• WHAT THE EXERCISE ASKS
In the listing, find every line that has the string "suscripcionId" and copy it.

━━━━━━━━━━━━━━━━━━━━━━━━━━━━━━

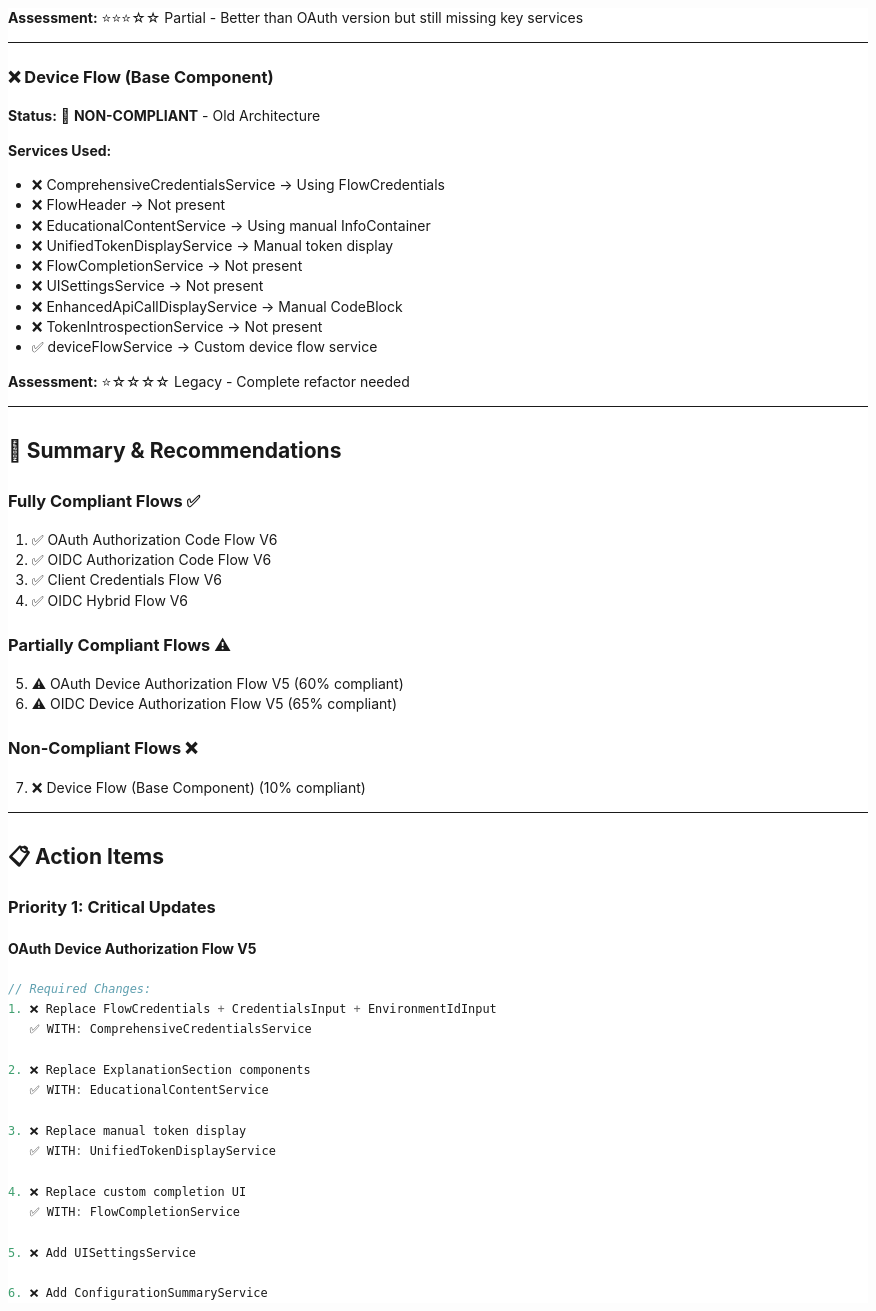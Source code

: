 **Assessment:** ⭐⭐⭐☆☆ Partial - Better than OAuth version but still missing key services

---

### ❌ **Device Flow (Base Component)**
**Status:** 🔴 **NON-COMPLIANT** - Old Architecture

**Services Used:**
- ❌ ComprehensiveCredentialsService → Using FlowCredentials
- ❌ FlowHeader → Not present
- ❌ EducationalContentService → Using manual InfoContainer
- ❌ UnifiedTokenDisplayService → Manual token display
- ❌ FlowCompletionService → Not present
- ❌ UISettingsService → Not present
- ❌ EnhancedApiCallDisplayService → Manual CodeBlock
- ❌ TokenIntrospectionService → Not present
- ✅ deviceFlowService → Custom device flow service

**Assessment:** ⭐☆☆☆☆ Legacy - Complete refactor needed

---

## 🎯 Summary & Recommendations

### **Fully Compliant Flows** ✅
1. ✅ OAuth Authorization Code Flow V6
2. ✅ OIDC Authorization Code Flow V6
3. ✅ Client Credentials Flow V6
4. ✅ OIDC Hybrid Flow V6

### **Partially Compliant Flows** ⚠️
5. ⚠️ OAuth Device Authorization Flow V5 (60% compliant)
6. ⚠️ OIDC Device Authorization Flow V5 (65% compliant)

### **Non-Compliant Flows** ❌
7. ❌ Device Flow (Base Component) (10% compliant)

---

## 📋 Action Items

### **Priority 1: Critical Updates**

#### **OAuth Device Authorization Flow V5**
```typescript
// Required Changes:
1. ❌ Replace FlowCredentials + CredentialsInput + EnvironmentIdInput
   ✅ WITH: ComprehensiveCredentialsService

2. ❌ Replace ExplanationSection components
   ✅ WITH: EducationalContentService

3. ❌ Replace manual token display
   ✅ WITH: UnifiedTokenDisplayService

4. ❌ Replace custom completion UI
   ✅ WITH: FlowCompletionService

5. ❌ Add UISettingsService

6. ❌ Add ConfigurationSummaryService
```
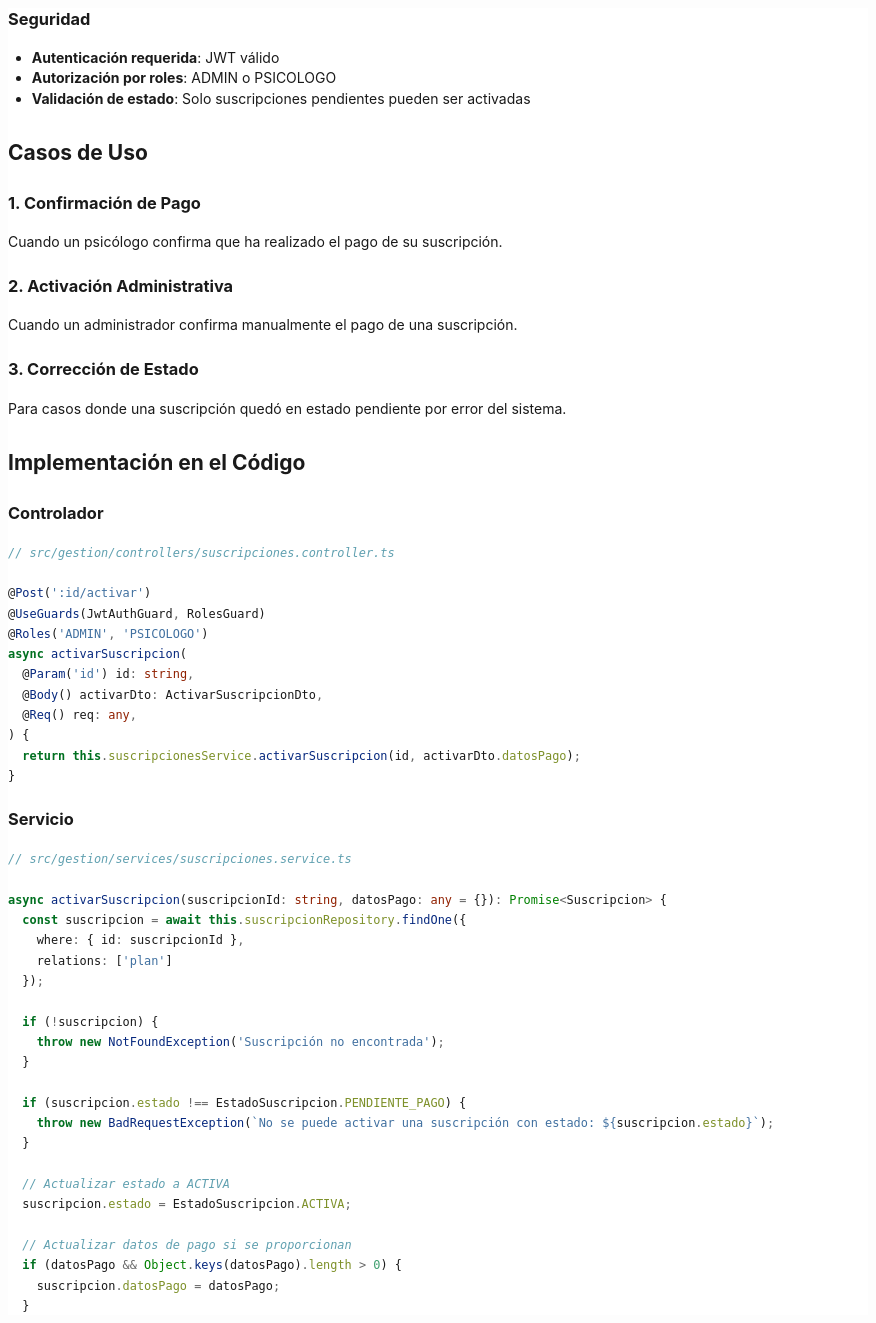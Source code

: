 ### Seguridad
- **Autenticación requerida**: JWT válido
- **Autorización por roles**: ADMIN o PSICOLOGO
- **Validación de estado**: Solo suscripciones pendientes pueden ser activadas

## Casos de Uso

### 1. Confirmación de Pago
Cuando un psicólogo confirma que ha realizado el pago de su suscripción.

### 2. Activación Administrativa
Cuando un administrador confirma manualmente el pago de una suscripción.

### 3. Corrección de Estado
Para casos donde una suscripción quedó en estado pendiente por error del sistema.

## Implementación en el Código

### Controlador
```typescript
// src/gestion/controllers/suscripciones.controller.ts

@Post(':id/activar')
@UseGuards(JwtAuthGuard, RolesGuard)
@Roles('ADMIN', 'PSICOLOGO')
async activarSuscripcion(
  @Param('id') id: string,
  @Body() activarDto: ActivarSuscripcionDto,
  @Req() req: any,
) {
  return this.suscripcionesService.activarSuscripcion(id, activarDto.datosPago);
}
```

### Servicio
```typescript
// src/gestion/services/suscripciones.service.ts

async activarSuscripcion(suscripcionId: string, datosPago: any = {}): Promise<Suscripcion> {
  const suscripcion = await this.suscripcionRepository.findOne({
    where: { id: suscripcionId },
    relations: ['plan']
  });

  if (!suscripcion) {
    throw new NotFoundException('Suscripción no encontrada');
  }

  if (suscripcion.estado !== EstadoSuscripcion.PENDIENTE_PAGO) {
    throw new BadRequestException(`No se puede activar una suscripción con estado: ${suscripcion.estado}`);
  }

  // Actualizar estado a ACTIVA
  suscripcion.estado = EstadoSuscripcion.ACTIVA;
  
  // Actualizar datos de pago si se proporcionan
  if (datosPago && Object.keys(datosPago).length > 0) {
    suscripcion.datosPago = datosPago;
  }

```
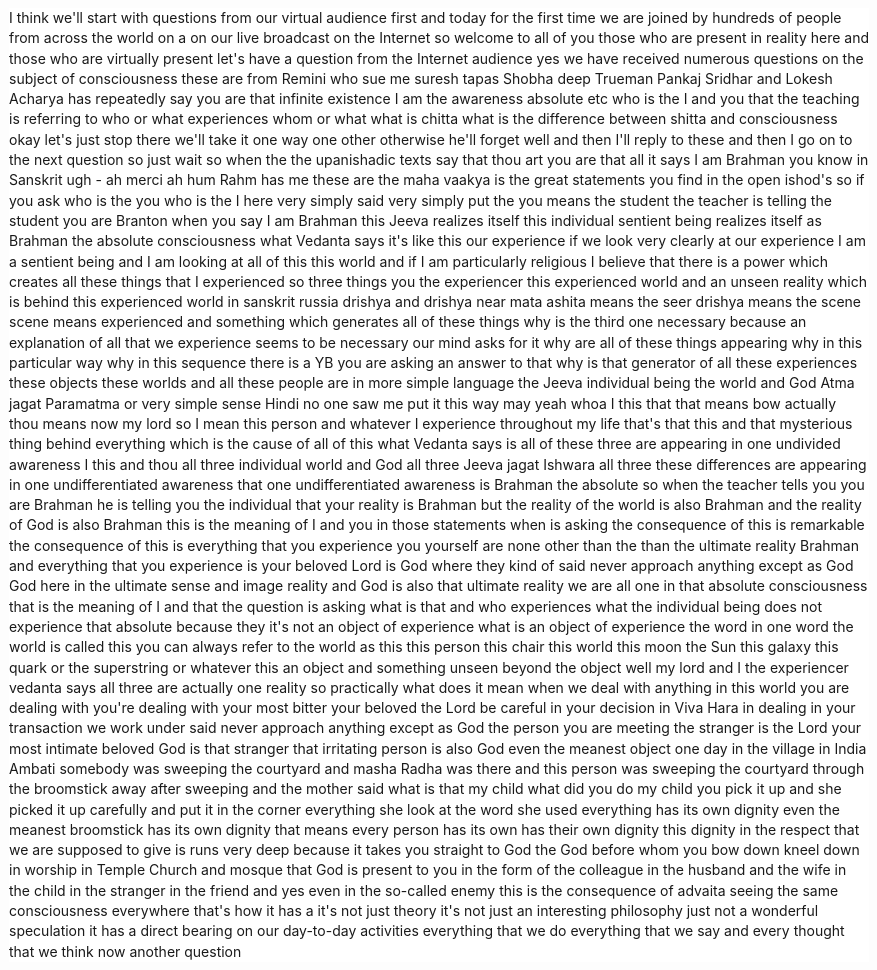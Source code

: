 I think we'll start with questions from our virtual audience first and today for the first time we are joined by hundreds of people from across the world on a on our live broadcast on the Internet so welcome to all of you those who are present in reality here and those who are virtually present let's have a question from the Internet audience yes we have received numerous questions on the subject of consciousness these are from Remini who sue me suresh tapas Shobha deep Trueman Pankaj Sridhar and Lokesh Acharya has repeatedly say you are that infinite existence I am the awareness absolute etc who is the I and you that the teaching is referring to who or what experiences whom or what what is chitta what is the difference between shitta and consciousness okay let's just stop there we'll take it one way one other otherwise he'll forget well and then I'll reply to these and then I go on to the next question so just wait so when the the upanishadic texts say that thou art you are that all it says I am Brahman you know in Sanskrit ugh - ah merci ah hum Rahm has me these are the maha vaakya is the great statements you find in the open ishod's so if you ask who is the you who is the I here very simply said very simply put the you means the student the teacher is telling the student you are Branton when you say I am Brahman this Jeeva realizes itself this individual sentient being realizes itself as Brahman the absolute consciousness what Vedanta says it's like this our experience if we look very clearly at our experience I am a sentient being and I am looking at all of this this world and if I am particularly religious I believe that there is a power which creates all these things that I experienced so three things you the experiencer this experienced world and an unseen reality which is behind this experienced world in sanskrit russia drishya and drishya near mata ashita means the seer drishya means the scene scene means experienced and something which generates all of these things why is the third one necessary because an explanation of all that we experience seems to be necessary our mind asks for it why are all of these things appearing why in this particular way why in this sequence there is a YB you are asking an answer to that why is that generator of all these experiences these objects these worlds and all these people are in more simple language the Jeeva individual being the world and God Atma jagat Paramatma or very simple sense Hindi no one saw me put it this way may yeah whoa I this that that means bow actually thou means now my lord so I mean this person and whatever I experience throughout my life that's that this and that mysterious thing behind everything which is the cause of all of this what Vedanta says is all of these three are appearing in one undivided awareness I this and thou all three individual world and God all three Jeeva jagat Ishwara all three these differences are appearing in one undifferentiated awareness that one undifferentiated awareness is Brahman the absolute so when the teacher tells you you are Brahman he is telling you the individual that your reality is Brahman but the reality of the world is also Brahman and the reality of God is also Brahman this is the meaning of I and you in those statements when is asking the consequence of this is remarkable the consequence of this is everything that you experience you yourself are none other than the than the ultimate reality Brahman and everything that you experience is your beloved Lord is God where they kind of said never approach anything except as God God here in the ultimate sense and image reality and God is also that ultimate reality we are all one in that absolute consciousness that is the meaning of I and that the question is asking what is that and who experiences what the individual being does not experience that absolute because they it's not an object of experience what is an object of experience the word in one word the world is called this you can always refer to the world as this this person this chair this world this moon the Sun this galaxy this quark or the superstring or whatever this an object and something unseen beyond the object well my lord and I the experiencer vedanta says all three are actually one reality so practically what does it mean when we deal with anything in this world you are dealing with you're dealing with your most bitter your beloved the Lord be careful in your decision in Viva Hara in dealing in your transaction we work under said never approach anything except as God the person you are meeting the stranger is the Lord your most intimate beloved God is that stranger that irritating person is also God even the meanest object one day in the village in India Ambati somebody was sweeping the courtyard and masha Radha was there and this person was sweeping the courtyard through the broomstick away after sweeping and the mother said what is that my child what did you do my child you pick it up and she picked it up carefully and put it in the corner everything she look at the word she used everything has its own dignity even the meanest broomstick has its own dignity that means every person has its own has their own dignity this dignity in the respect that we are supposed to give is runs very deep because it takes you straight to God the God before whom you bow down kneel down in worship in Temple Church and mosque that God is present to you in the form of the colleague in the husband and the wife in the child in the stranger in the friend and yes even in the so-called enemy this is the consequence of advaita seeing the same consciousness everywhere that's how it has a it's not just theory it's not just an interesting philosophy just not a wonderful speculation it has a direct bearing on our day-to-day activities everything that we do everything that we say and every thought that we think now another question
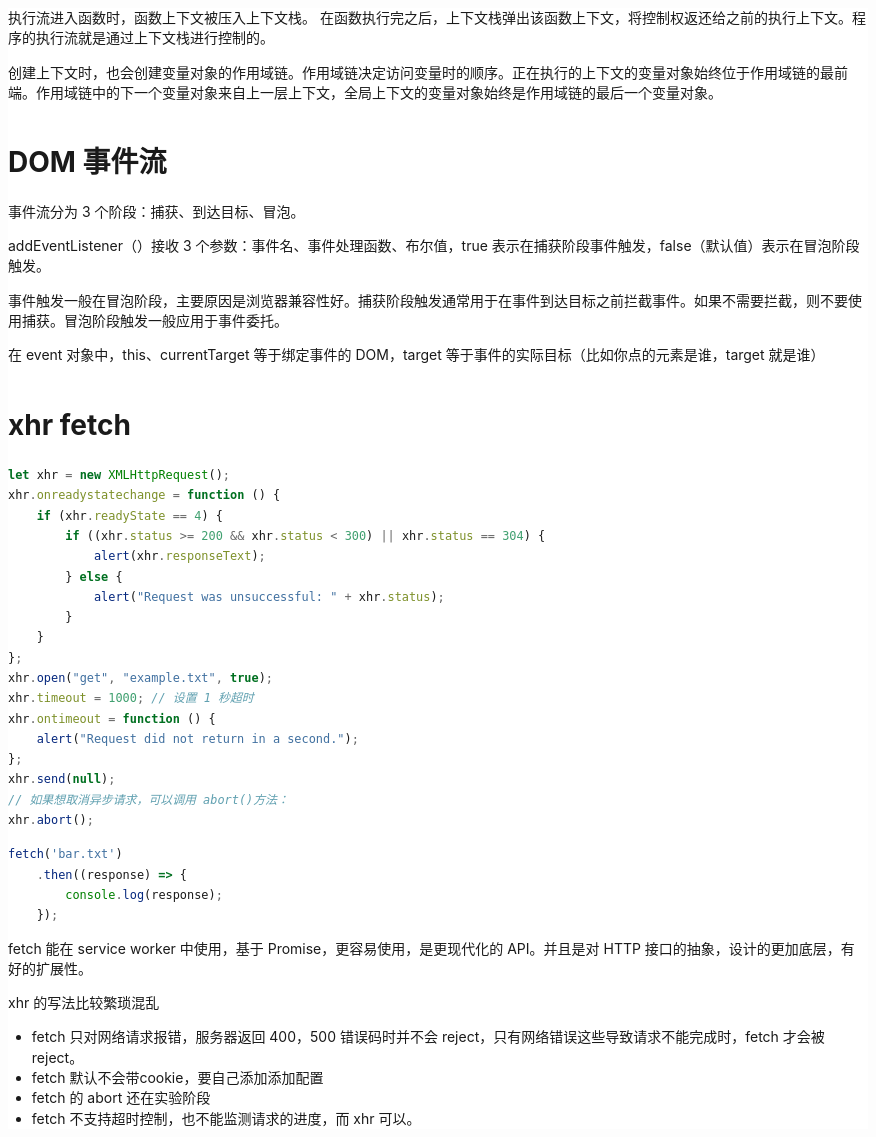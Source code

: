 执行流进入函数时，函数上下文被压入上下文栈。 在函数执行完之后，上下文栈弹出该函数上下文，将控制权返还给之前的执行上下文。程序的执行流就是通过上下文栈进行控制的。

创建上下文时，也会创建变量对象的作用域链。作用域链决定访问变量时的顺序。正在执行的上下文的变量对象始终位于作用域链的最前端。作用域链中的下一个变量对象来自上一层上下文，全局上下文的变量对象始终是作用域链的最后一个变量对象。



# DOM 事件流

事件流分为 3 个阶段：捕获、到达目标、冒泡。

addEventListener（）接收 3 个参数：事件名、事件处理函数、布尔值，true 表示在捕获阶段事件触发，false（默认值）表示在冒泡阶段触发。

事件触发一般在冒泡阶段，主要原因是浏览器兼容性好。捕获阶段触发通常用于在事件到达目标之前拦截事件。如果不需要拦截，则不要使用捕获。冒泡阶段触发一般应用于事件委托。

在 event 对象中，this、currentTarget 等于绑定事件的 DOM，target 等于事件的实际目标（比如你点的元素是谁，target 就是谁）



# xhr fetch

```js
let xhr = new XMLHttpRequest();
xhr.onreadystatechange = function () {
    if (xhr.readyState == 4) {
        if ((xhr.status >= 200 && xhr.status < 300) || xhr.status == 304) {
            alert(xhr.responseText);
        } else {
            alert("Request was unsuccessful: " + xhr.status);
        }
    }
};
xhr.open("get", "example.txt", true);
xhr.timeout = 1000; // 设置 1 秒超时
xhr.ontimeout = function () {
    alert("Request did not return in a second.");
};
xhr.send(null);
// 如果想取消异步请求，可以调用 abort()方法：
xhr.abort();
```

```js
fetch('bar.txt')
    .then((response) => {
        console.log(response);
    }); 
```

fetch 能在 service worker 中使用，基于 Promise，更容易使用，是更现代化的 API。并且是对 HTTP 接口的抽象，设计的更加底层，有好的扩展性。

xhr 的写法比较繁琐混乱

- fetch 只对网络请求报错，服务器返回 400，500 错误码时并不会 reject，只有网络错误这些导致请求不能完成时，fetch 才会被 reject。
- fetch 默认不会带cookie，要自己添加添加配置
- fetch 的 abort 还在实验阶段
- fetch 不支持超时控制，也不能监测请求的进度，而 xhr 可以。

━━━━━━━━━━━━━━━━━━━━━━━━━━━━━━

• EXERCISE RESULT
async activarSuscripcion(suscripcionId: string, datosPago: any = {}): Promise<Suscripcion> {
    where: { id: suscripcionId },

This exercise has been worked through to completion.